I was looking at renting a penthouse not too long ago. I took a look at one at the OMA condo near Brentwood in Burnaby and this was owned by a property management company. I remember vaguely reading about a murder in the area so I thought I would ask the property manager more details on it – didn't think it was actually in that building let alone that unit. I was appalled the PM didn't say anything about it, but I was told they had no legal obligation to do so unless asked. Not exactly a common question to ask – Is gas included? When does the pool close? Oh, was there a murder in here? Since I asked, she had to give me all the details. Apparently the day before the cleaners had just finished "cleansing" the place. She said if it was for sale, they are legally obligated to inform the buyer of such incidents – but not when renting it out.
Honestly had I not happened to catch that news article I wouldn't have asked and probably would've rented the place. I called the management company a week later out of curiosity and sure enough the unit had been rented out. With all that happens in the lower mainland, if you happened to miss the news you wouldn't even know it happened.
"Hello VCI community:
I am a long-time reader and infrequent poster, but I have a troubling dilemma I need some help with.
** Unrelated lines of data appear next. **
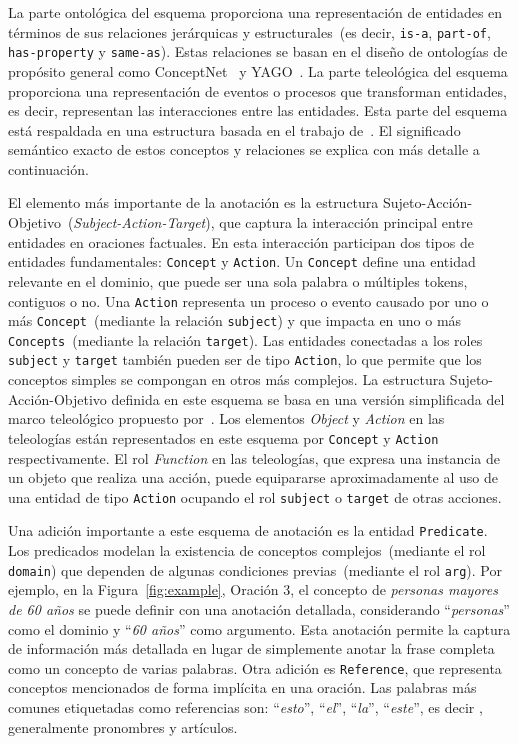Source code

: La parte ontológica del esquema proporciona una representación de entidades en términos de sus relaciones jerárquicas y estructurales~(es decir, \texttt{is-a}, \texttt{part-of}, \texttt{has-property} y \texttt{same-as}).
Estas relaciones se basan en el diseño de ontologías de propósito general como ConceptNet~\cite{speer2017conceptnet} y YAGO~\cite{suchanek2007yago}.
La parte teleológica del esquema proporciona una representación de eventos o procesos que transforman entidades, es decir, representan las interacciones entre las entidades.
Esta parte del esquema está respaldada en una estructura basada en el trabajo de~\citet{teleologies}.
El significado semántico exacto de estos conceptos y relaciones se explica con más detalle a continuación.

El elemento más importante de la anotación es la estructura Sujeto-Acción-Objetivo~(\textit{Subject-Action-Target}), que captura la interacción principal entre entidades en oraciones factuales.
En esta interacción participan dos tipos de entidades fundamentales: \texttt{Concept} y \texttt{Action}.
Un \texttt{Concept} define una entidad relevante en el dominio, que puede ser una sola palabra o múltiples tokens, contiguos o no.
Una \texttt{Action} representa un proceso o evento causado por uno o más \texttt{Concept}~(mediante la relación \texttt{subject}) y que impacta en uno o más \texttt{Concepts}~(mediante la relación \texttt{target}).
Las entidades conectadas a los roles \texttt{subject} y \texttt{target} también pueden ser de tipo \texttt{Action}, lo que permite que los conceptos simples se compongan en otros más complejos.
La estructura Sujeto-Acción-Objetivo definida en este esquema se basa en una versión simplificada del marco teleológico propuesto por~\citet{teleologies}. Los elementos \textit{Object} y \textit{Action} en las teleologías están representados en este esquema por \texttt{Concept} y \texttt {Action} respectivamente.
El rol \textit{Function} en las teleologías, que expresa una instancia de un objeto que realiza una acción, puede equipararse aproximadamente al uso de una entidad de tipo \texttt{Action} ocupando el rol \texttt{subject} o \texttt{target} de otras acciones.

Una adición importante a este esquema de anotación es la entidad \texttt{Predicate}.
Los predicados modelan la existencia de conceptos complejos~(mediante el rol \texttt{domain}) que dependen de algunas condiciones previas~(mediante el rol \texttt{arg}).
Por ejemplo, en la Figura~\ref{fig:example}, Oración 3, el concepto de \textit{personas mayores de 60 años} se puede definir con una anotación detallada, considerando ``\textit{personas}'' como el dominio y ``\textit{60 años}'' como argumento. Esta anotación permite la captura de información más detallada en lugar de simplemente anotar la frase completa como un concepto de varias palabras.
Otra adición es \texttt{Reference}, que representa conceptos mencionados de forma implícita en una oración.
Las palabras más comunes etiquetadas como referencias son: ``\textit{esto}'', ``\textit{el}'', ``\textit{la}'', ``\textit{este}'', es decir , generalmente pronombres y artículos.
Like many of you, I am renting. I would suggest we are renting at the upper-end of the market (> $4K per month) based on my assessment of the market. We recently moved due to an expanding family into a large home.
Anyway – here is my question to you all:
We moved into the new place about a month ago. Recently, in a conversation with a neighbour, I was alerted to a gruesome murder that was committed in the bedroom I am now living in. I have confirmed that this occured.
Should I be upset with the agent that didn’t tell me this ? (I am).
What should I do?
Best Regards,
VC"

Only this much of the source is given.